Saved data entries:

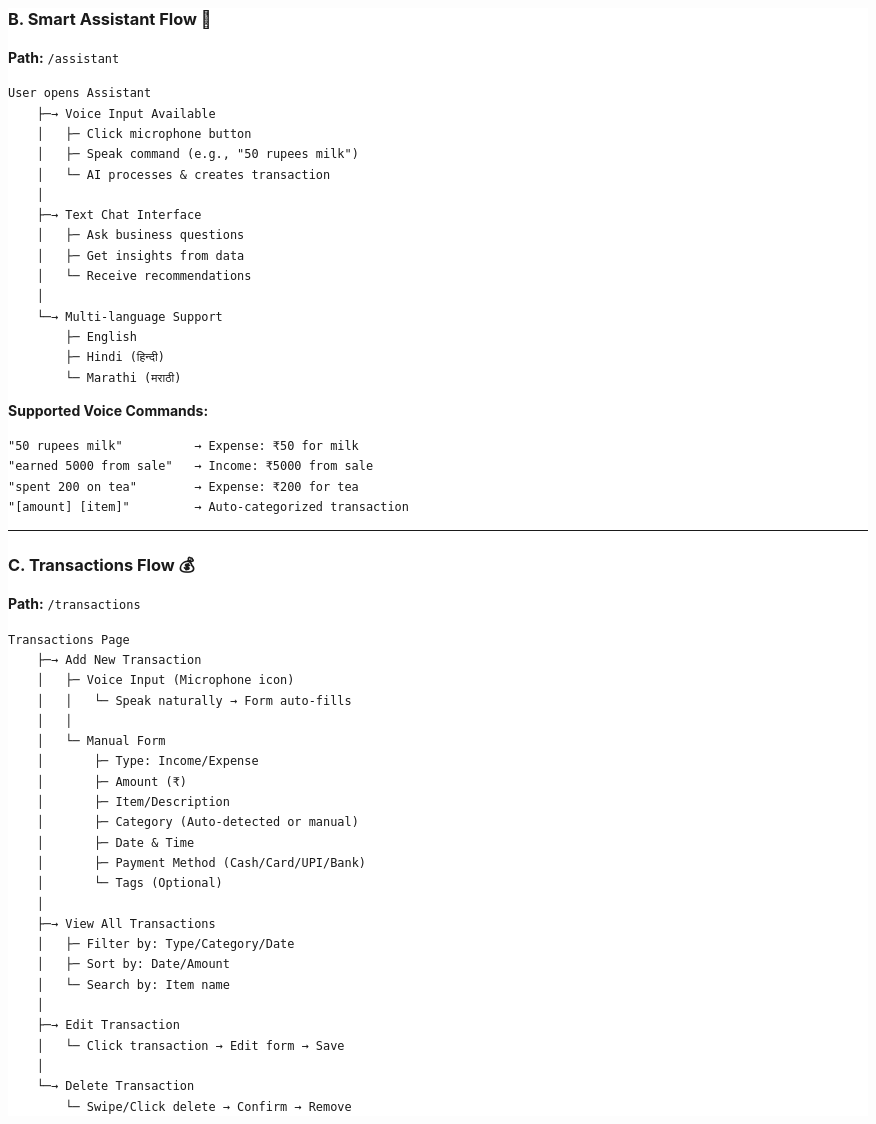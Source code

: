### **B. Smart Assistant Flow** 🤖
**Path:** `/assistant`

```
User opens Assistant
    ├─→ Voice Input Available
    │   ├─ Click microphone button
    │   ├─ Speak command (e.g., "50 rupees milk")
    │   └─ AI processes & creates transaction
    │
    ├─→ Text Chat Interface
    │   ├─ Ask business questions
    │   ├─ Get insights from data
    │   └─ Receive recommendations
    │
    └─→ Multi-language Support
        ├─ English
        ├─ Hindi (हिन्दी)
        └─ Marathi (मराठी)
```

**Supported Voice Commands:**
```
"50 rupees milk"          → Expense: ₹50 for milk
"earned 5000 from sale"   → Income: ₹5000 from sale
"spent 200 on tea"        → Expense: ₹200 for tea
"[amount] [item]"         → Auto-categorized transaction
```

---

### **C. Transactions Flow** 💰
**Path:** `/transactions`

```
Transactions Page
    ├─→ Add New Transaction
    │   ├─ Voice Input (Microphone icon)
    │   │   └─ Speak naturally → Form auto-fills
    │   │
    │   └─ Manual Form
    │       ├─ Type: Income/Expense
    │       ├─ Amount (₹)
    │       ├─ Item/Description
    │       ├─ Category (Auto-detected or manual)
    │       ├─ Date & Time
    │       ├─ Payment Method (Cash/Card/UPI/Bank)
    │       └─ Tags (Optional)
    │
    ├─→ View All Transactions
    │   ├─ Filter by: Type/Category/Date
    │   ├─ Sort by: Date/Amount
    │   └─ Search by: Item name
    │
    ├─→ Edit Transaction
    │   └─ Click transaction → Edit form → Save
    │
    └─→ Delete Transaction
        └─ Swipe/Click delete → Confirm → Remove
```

--

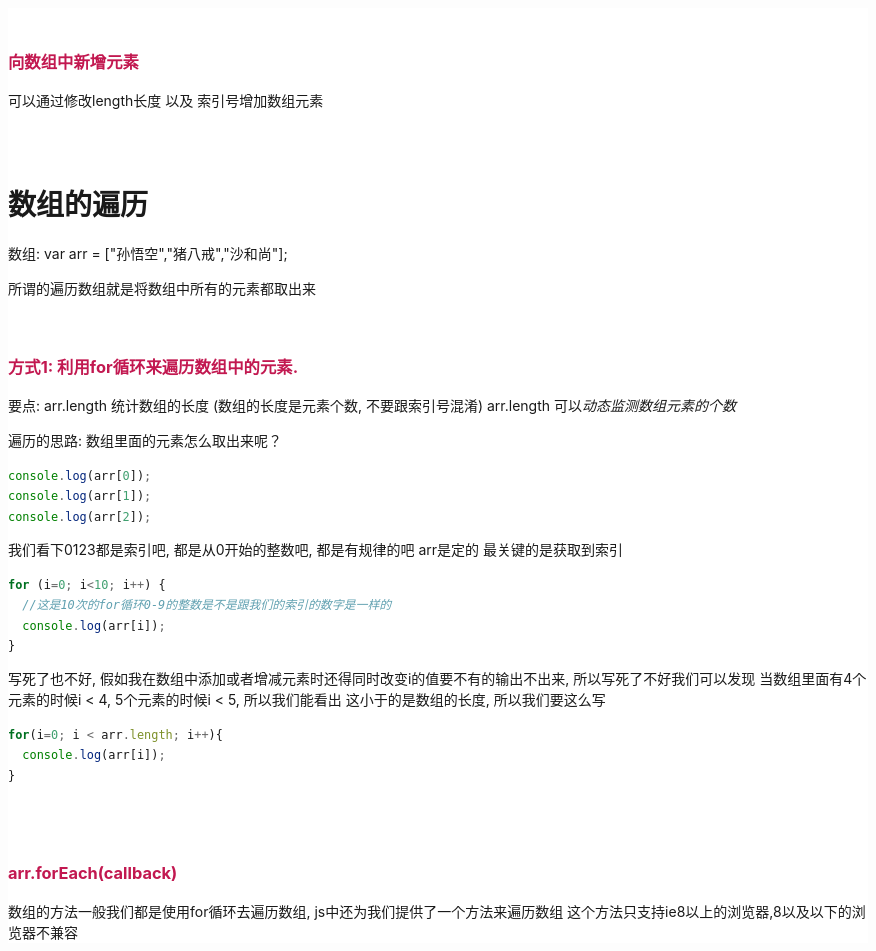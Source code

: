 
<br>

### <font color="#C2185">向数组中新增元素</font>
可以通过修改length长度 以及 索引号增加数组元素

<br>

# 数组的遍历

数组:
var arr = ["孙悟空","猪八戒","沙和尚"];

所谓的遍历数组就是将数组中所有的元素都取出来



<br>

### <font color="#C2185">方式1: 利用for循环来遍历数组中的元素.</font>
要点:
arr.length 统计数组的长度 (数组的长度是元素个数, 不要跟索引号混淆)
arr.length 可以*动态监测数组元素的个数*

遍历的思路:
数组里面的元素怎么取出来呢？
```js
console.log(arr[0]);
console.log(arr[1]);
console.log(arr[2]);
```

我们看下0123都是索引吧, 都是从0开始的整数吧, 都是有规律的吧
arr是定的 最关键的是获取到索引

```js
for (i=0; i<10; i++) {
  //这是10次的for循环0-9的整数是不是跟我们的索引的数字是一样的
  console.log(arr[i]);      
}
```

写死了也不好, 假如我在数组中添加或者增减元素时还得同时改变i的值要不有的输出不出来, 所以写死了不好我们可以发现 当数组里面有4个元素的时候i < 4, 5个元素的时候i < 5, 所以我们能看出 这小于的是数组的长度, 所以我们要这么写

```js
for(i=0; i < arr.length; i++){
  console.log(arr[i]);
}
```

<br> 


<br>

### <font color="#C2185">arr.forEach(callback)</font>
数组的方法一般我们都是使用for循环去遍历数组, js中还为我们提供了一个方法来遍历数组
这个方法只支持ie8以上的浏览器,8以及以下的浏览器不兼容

- [PROBLEM REQUIREMENTS]
Pull out each line of the entries that contains "Type".

- [FINISHED EXERCISE]
    │       ├─ Type: Income/Expense
    │   ├─ Filter by: Type/Category/Date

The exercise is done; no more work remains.